Research Article: Promotion and induction of liver cancer by gut microbiome-mediated modulation of bile acids

Date Published: September 5, 2019

Publisher: Public Library of Science

Author(s): Baolei Jia, Che Ok Jeon, June L. Round.

http://doi.org/10.1371/journal.ppat.1007954

Abstract

Partial Text

The human gastrointestinal tract is colonized by a complex and dynamic range of symbiotic microorganisms, collectively termed the gut microbiome, which defends the human host against pathogens and maintains metabolic homeostasis and immune balance [1]. However, although the gut microbiome directly benefits the host, it is also involved in the development of diseases [2], and there is mounting evidence of its contribution to both local and distant carcinogenesis in humans and animal models [3]. Local bacterial–induced carcinogenesis (i.e., gastrointestinal carcinogenesis) is exemplified by the induction of gastric cancer by Helicobacter pylori through its secretion of the virulence factor cytotoxin-associated gene A (CagA) [4]. Another example is that gut commensal Escherichia coli (pks+) and other Proteobacteria that produce colibactin promote colon cancer development [5]. In contrast, distal bacterial–induced carcinogenesis affects extraintestinal organs such as the liver, heart, adipose tissue, pancreas, lungs, brain, and cardiovascular system [6]. The liver, being closely connected to the gut via the hepatic portal vein, is the first recipient of gut microbiome metabolites and antigens, including bile acids (BAs), lipopolysaccharide (LPS), choline, indole derivatives, and short-chain fatty acids [7].

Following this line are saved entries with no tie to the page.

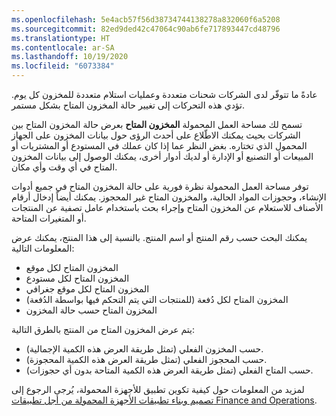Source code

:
 ```yaml
---
ms.openlocfilehash: 5e4acb57f56d38734744138278a832060f6a5208
ms.sourcegitcommit: 82ed9ded42c47064c90ab6fe717893447cd48796
ms.translationtype: HT
ms.contentlocale: ar-SA
ms.lasthandoff: 10/19/2020
ms.locfileid: "6073384"
---
```

عادةً ما تتوفّر لدى الشركات شحنات متعددة وعمليات استلام متعددة للمخزون كل يوم. تؤدي هذه التحركات إلى تغيير حالة المخزون المتاح بشكل مستمر. 

تسمح لك مساحة العمل المحمولة **المخزون المتاح** بعرض حالة المخزون المتاح بين الشركات بحيث يمكنك الاطّلاع على أحدث الرؤى حول بيانات المخزون على الجهاز المحمول الذي تختاره. بغض النظر عما إذا كان عملك في المستودع أو المشتريات أو المبيعات أو التصنيع أو الإدارة أو لديك أدوار أخرى، يمكنك الوصول إلى بيانات المخزون المتاح في أي وقت وأي مكان.

توفر مساحة العمل المحمولة نظرة فورية على حالة المخزون المتاح في جميع أدوات الإنشاء، وحجوزات المواد الحالية، والمخزون المتاح غير المحجوز. يمكنك أيضاً إدخال أرقام الأصناف للاستعلام عن المخزون المتاح وإجراء بحث باستخدام عامل تصفية عن المنتجات أو المتغيرات المتاحة.

يمكنك البحث حسب رقم المنتج أو اسم المنتج. بالنسبة إلى هذا المنتج، يمكنك عرض المعلومات التالية:

- المخزون المتاح لكل موقع
- المخزون المتاح لكل مستودع
- المخزون المتاح لكل موقع جغرافي
- المخزون المتاح لكل دُفعة (للمنتجات التي يتم التحكم فيها بواسطة الدُفعة)
- المخزون المتاح حسب حالة المخزون

يتم عرض المخزون المتاح من المنتج بالطرق التالية:

- حسب المخزون الفعلي (تمثل طريقة العرض هذه الكمية الإجمالية).
- حسب المحجوز الفعلي (تمثل طريقة العرض هذه الكمية المحجوزة).
- حسب المتاح الفعلي (تمثل طريقة العرض هذه الكمية المتاحة بدون أي حجوزات).

لمزيد من المعلومات حول كيفية تكوين تطبيق للأجهزة المحمولة، يُرجى الرجوع إلى [تصميم وبناء تطبيقات الأجهزة المحمولة من أجل تطبيقات Finance and Operations](https://docs.microsoft.com/learn/modules/design-build-mobile-apps-finance-operations/?azure-portal=true).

Recent studies have demonstrated direct associations between the gut microbiome, secondary BAs, immune system, and liver cancer [10, 11, 13]. Two pathways through which the gut microbiome regulates liver cancer via secondary BAs have been described, as shown in Fig 1. To elucidate the pathway of secondary BA-mediated tumor progression through suppression of antitumor immunity, the obesity-associated HCC model was used [11]. The population of Clostridium cluster XI was strikingly increased in the mice model [13]. Further, Ma and colleagues used WT mice induced by tumor cell injection or spontaneously HCC-induced MYC transgenic mice to study the regulation of live cancer by BAs via NKT cells [10]. The study showed that C. scindens colonization in the gut reduced the amount of hepatic NKT cells and promoted liver tumor growth in the mice injected with tumor cells [10]. Furthermore, Singh and colleagues recently demonstrated that clostridia, including Clostridium cluster XIVa, were enriched in the gut of T5KO mice with pre-existing microbiota dysbiosis fed fermentable fiber-enriched compositionally defined diets [12]. These studies imply that the liver cancer–promoting effect of clostridia is conditioned and may be related to the specific mouse model or presence of gut dysbiosis. Further, cohousing of the dysbiotic T5KO mice with WT mice demonstrated that the oncogenic bacteria could be transmitted to susceptible mice [12]. On the basis of these findings, we propose that Clostridium species harboring the bai operon and other related strains should be considered oncogenic microbiota capable of promoting and/or inducing liver cancer.